Hırsız Tavşan Masalı: Bir varmış bir yokmuş, Bir zamanlar, yemyeşil ormanların ortasında güzel mi güzel bir köy varmış. Bu köyde, hayvanlar barış içinde yaşarmış. Herkes birbirine yardım eder, dostluklarını pekiştirirmiş.
Ancak bir gün, köyde garip olaylar yaşanmaya başlamış. Hayvanların yiyecekleri kayboluyormuş. Kimse ne olduğunu anlayamıyormuş. Bu olaylar başladığında, köyün yaşlı bilgesi olan Baykuş Dede durumu incelemeye karar vermiş. Gece boyunca ormanda uçmuş ve iz sürmüş.
Öncelikle, köyün kenarındaki büyük ceviz ağacının altına gitmiş. Orada kırık ceviz kabukları bulmuş. Baykuş Dede, dikkatlice kabukları incelemiş ve küçük, keskin diş izleri fark etmiş.
“Bu diş izleri bir tavşana ait olmalı,” demiş kendi kendine.

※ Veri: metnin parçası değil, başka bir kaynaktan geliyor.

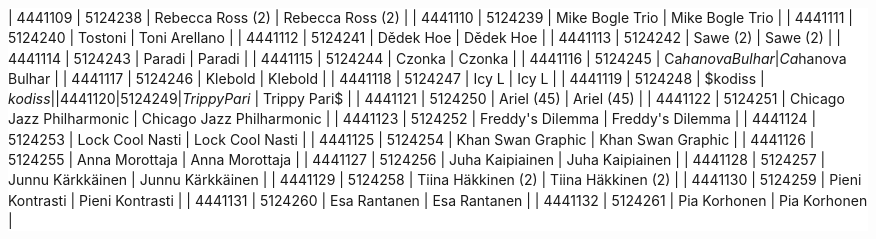 | 4441109 | 5124238 | Rebecca Ross (2) | Rebecca Ross (2) |
| 4441110 | 5124239 | Mike Bogle Trio | Mike Bogle Trio |
| 4441111 | 5124240 | Tostoni | Toni Arellano |
| 4441112 | 5124241 | Dědek Hoe | Dědek Hoe |
| 4441113 | 5124242 | Sawe (2) | Sawe (2) |
| 4441114 | 5124243 | Paradi | Paradi |
| 4441115 | 5124244 | Czonka | Czonka |
| 4441116 | 5124245 | Ca$hanova Bulhar | Ca$hanova Bulhar |
| 4441117 | 5124246 | Klebold | Klebold |
| 4441118 | 5124247 | Icy L | Icy L |
| 4441119 | 5124248 | $kodiss | $kodiss |
| 4441120 | 5124249 | Trippy Pari$ | Trippy Pari$ |
| 4441121 | 5124250 | Ariel (45) | Ariel (45) |
| 4441122 | 5124251 | Chicago Jazz Philharmonic | Chicago Jazz Philharmonic |
| 4441123 | 5124252 | Freddy's Dilemma | Freddy's Dilemma |
| 4441124 | 5124253 | Lock Cool Nasti | Lock Cool Nasti |
| 4441125 | 5124254 | Khan Swan Graphic | Khan Swan Graphic |
| 4441126 | 5124255 | Anna Morottaja | Anna Morottaja |
| 4441127 | 5124256 | Juha Kaipiainen | Juha Kaipiainen |
| 4441128 | 5124257 | Junnu Kärkkäinen | Junnu Kärkkäinen |
| 4441129 | 5124258 | Tiina Häkkinen (2) | Tiina Häkkinen (2) |
| 4441130 | 5124259 | Pieni Kontrasti | Pieni Kontrasti |
| 4441131 | 5124260 | Esa Rantanen | Esa Rantanen |
| 4441132 | 5124261 | Pia Korhonen | Pia Korhonen |
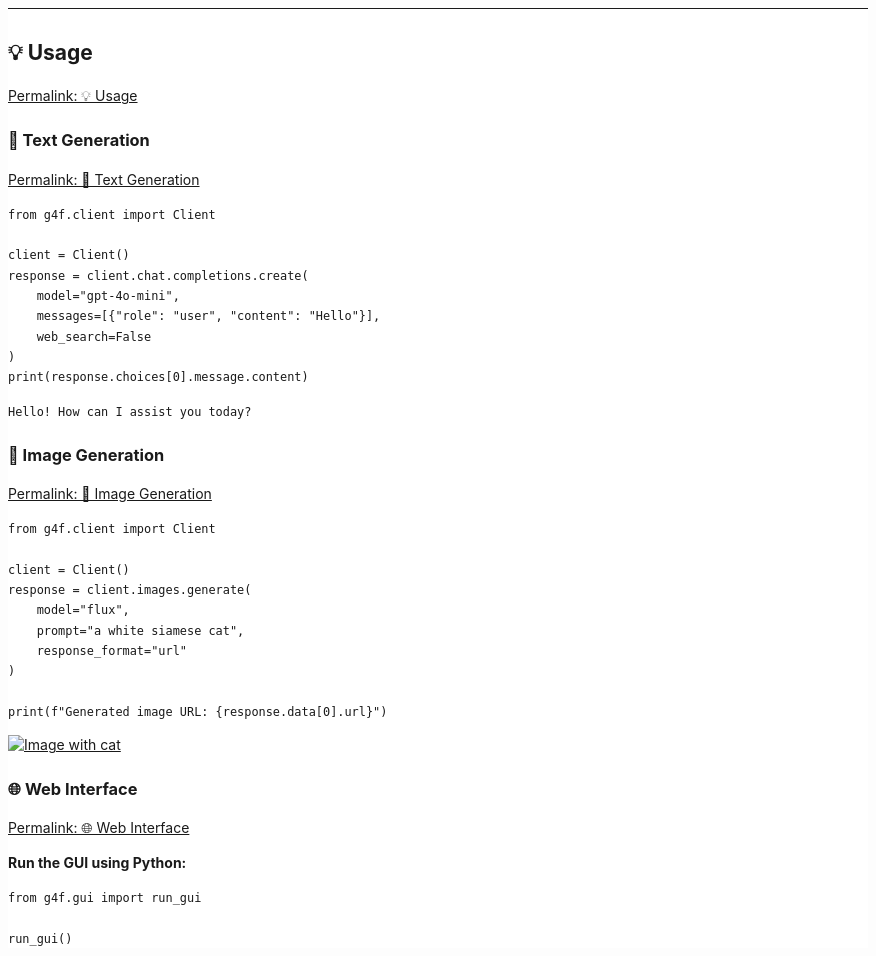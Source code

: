 * * *

## 💡 Usage

[Permalink: 💡 Usage](https://github.com/xtekky/gpt4free#-usage)

### 📝 Text Generation

[Permalink: 📝 Text Generation](https://github.com/xtekky/gpt4free#-text-generation)

```
from g4f.client import Client

client = Client()
response = client.chat.completions.create(
    model="gpt-4o-mini",
    messages=[{"role": "user", "content": "Hello"}],
    web_search=False
)
print(response.choices[0].message.content)
```

```
Hello! How can I assist you today?

```

### 🎨 Image Generation

[Permalink: 🎨  Image Generation](https://github.com/xtekky/gpt4free#--image-generation)

```
from g4f.client import Client

client = Client()
response = client.images.generate(
    model="flux",
    prompt="a white siamese cat",
    response_format="url"
)

print(f"Generated image URL: {response.data[0].url}")
```

[![Image with cat](https://camo.githubusercontent.com/5eaff6e0995b7d5b69b7566f2f2090a3338ee565cb1fa45c6f515e14a6d6a4e2/68747470733a2f2f6734662e6465762f646f63732f696d616765732f6361742e6a706567)](https://github.com/gpt4free/g4f.dev/blob/main/docs/client.md)

### 🌐 Web Interface

[Permalink: 🌐 Web Interface](https://github.com/xtekky/gpt4free#-web-interface)

**Run the GUI using Python:**

```
from g4f.gui import run_gui

run_gui()
```
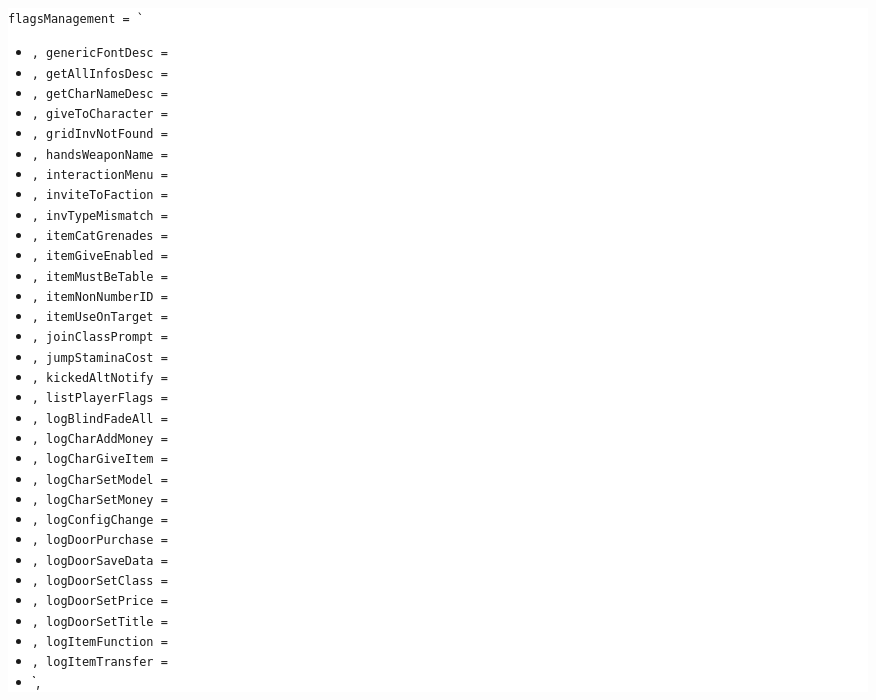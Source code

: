    flagsManagement = `
- `,
    genericFontDesc = `
- `,
    getAllInfosDesc = `
- `,
    getCharNameDesc = `
- `,
    giveToCharacter = `
- `,
    gridInvNotFound = `
- `,
    handsWeaponName = `
- `,
    interactionMenu = `
- `,
    inviteToFaction = `
- `,
    invTypeMismatch = `
- `,
    itemCatGrenades = `
- `,
    itemGiveEnabled = `
- `,
    itemMustBeTable = `
- `,
    itemNonNumberID = `
- `,
    itemUseOnTarget = `
- `,
    joinClassPrompt = `
- `,
    jumpStaminaCost = `
- `,
    kickedAltNotify = `
- `,
    listPlayerFlags = `
- `,
    logBlindFadeAll = `
- `,
    logCharAddMoney = `
- `,
    logCharGiveItem = `
- `,
    logCharSetModel = `
- `,
    logCharSetMoney = `
- `,
    logConfigChange = `
- `,
    logDoorPurchase = `
- `,
    logDoorSaveData = `
- `,
    logDoorSetClass = `
- `,
    logDoorSetPrice = `
- `,
    logDoorSetTitle = `
- `,
    logItemFunction = `
- `,
    logItemTransfer = `
- `,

Ardından, ormanın derinliklerine doğru kanat çırpmış. Ay ışığı, ağaçların arasından süzülürken, Baykuş Dede’nin gözleri her detayı yakalıyormuş. Bir süre sonra, taze kazılmış toprak yığınları görmüş. Toprağın kokusunu almış ve taze otlar ile sebzeler arasındaki küçük yolları fark etmiş.
Baykuş Dede, izleri takip ederek ormanın daha da derinlerine inmiş. Karanlık ve sessiz olan bu bölgede, dikkatle hareket etmiş. Yumuşak toprağa basan küçük ayak izlerini görmüş. İzler, büyük bir ağacın kovuğuna doğru gidiyormuş. Baykuş Dede, yavaşça ağacın kovuğuna yaklaşmış ve içeriden gelen hafif sesleri duymuş.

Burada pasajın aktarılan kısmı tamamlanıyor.